You have a valid point, but is being improperly used. There is no doubt that people are taking advantage and are too dependent on food stamps; however, people of all financial standings attempt to "cheat the system" as well. How many times have you heard of celebrities not paying taxes?


Sure. I'm not discounting this. All I'm saying is that we should not therefore assume that this *doesn't* happen in the case of poor people and food purchases. I'm arguing *against* the assumption that a dollar of food stamps equals a dollar more food in the mouths of hungry children.

Quote:
If you're arguing against food stamps, starvation is not the way to go. I would argue that people of poverty would result to crime before starving.


And most people (in poverty or not) will choose to spend enough on food to avoid starving as well. You're excluding a middle here. We're not talking about starvation. We're talking about "food insecurity". Which is a standard well above that of actually starving. My argument, which is supported by the data I provided, is that the level of food insecurity doesn't seem to change much at all relative to how much we provide people in the form of food stamps.

Quote:
Yes, there is PLENTY of food in the U.S., but as I mentioned before, there aren't enough citizens involved to cover down on the less fortunate. This includes not only the givers, but people actively trying to better themselves and not just get a hand out.


Not enough to do what? Avoid starvation? Absolutely there is. To avoid "food insecurity"? There is, but people make choices which result in them being food insecure even when they do have sufficient access to food to avoid it. That's the point I'm trying to make.

Quote:
As a result, the government provides programs to assist. In order to break the cycle, the government needs reevaluate the government assistant programs. Ending them will not help because of the previous paragraph. There aren't enough people with the right mentality of assistance and people will just resort to crime (i.e., theft, drugs, prostitution)


I don't believe that even if we ended food stamps entirely, it would neither increase the rate of crime *nor* increase the rate of food insecurity. It certainly would not increase the rate at which anyone starves to death. Remember that as a general rule, people receiving food stamps are not completely without other sources of income. It's not like the $300/month of food stamps is the only source of income they have, else where would we send them? They have addresses. They have other sources of money.

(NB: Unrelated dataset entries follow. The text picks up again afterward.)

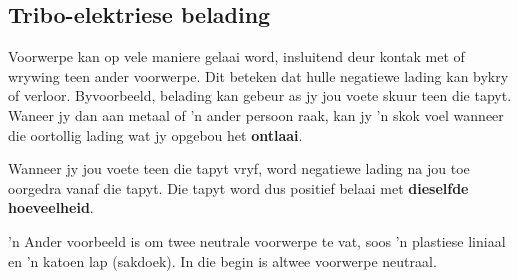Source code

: \subsection{Tribo-elektriese belading}
\nopagebreak
Voorwerpe kan op vele maniere gelaai word, insluitend deur kontak met of wrywing teen ander voorwerpe. Dit beteken dat hulle negatiewe lading kan bykry of verloor. Byvoorbeeld, belading kan gebeur as jy jou voete skuur teen die tapyt. Waneer jy dan aan metaal of 'n ander persoon raak, kan jy 'n skok voel wanneer die oortollig lading wat jy opgebou het \textbf{ontlaai}.\par


Wanneer jy jou voete teen die tapyt vryf, word negatiewe lading na jou toe oorgedra vanaf die tapyt. Die tapyt word dus positief belaai met \textbf{dieselfde hoeveelheid}. \par
      

'n Ander voorbeeld is om twee neutrale voorwerpe te vat, soos 'n plastiese liniaal en 'n katoen lap (sakdoek). In die begin is altwee voorwerpe neutraal.\par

Remember also that my argument isn't about providing zero help, but rather changing the nature of the help. If people really honestly can't get enough food to eat, there are lots of different ways to obtain it. I've mentioned the idea of food banks and other direct methods of getting actual food to people who need it. Those programs work, and the people receive food, not stamps they can use to buy food. It's about someone's ability to tolerate their innate condition. If food insecurity is sufficiently intolerable, they'll do something like work with a food bank to obtain food (or go to a soup kitchen for a meal). By simply giving people food stamps based on their income, we're allowing them an easy choice. And my argument is that for many people, the threshold at which we provide them food stamps is well above the threshold at which they'd make changes in their own choices to ensure they get sufficient food. As a result, the food stamps often don't affect the actual amount of food they receive at all, but merely makes their choice to spend money on things they want instead of need easier.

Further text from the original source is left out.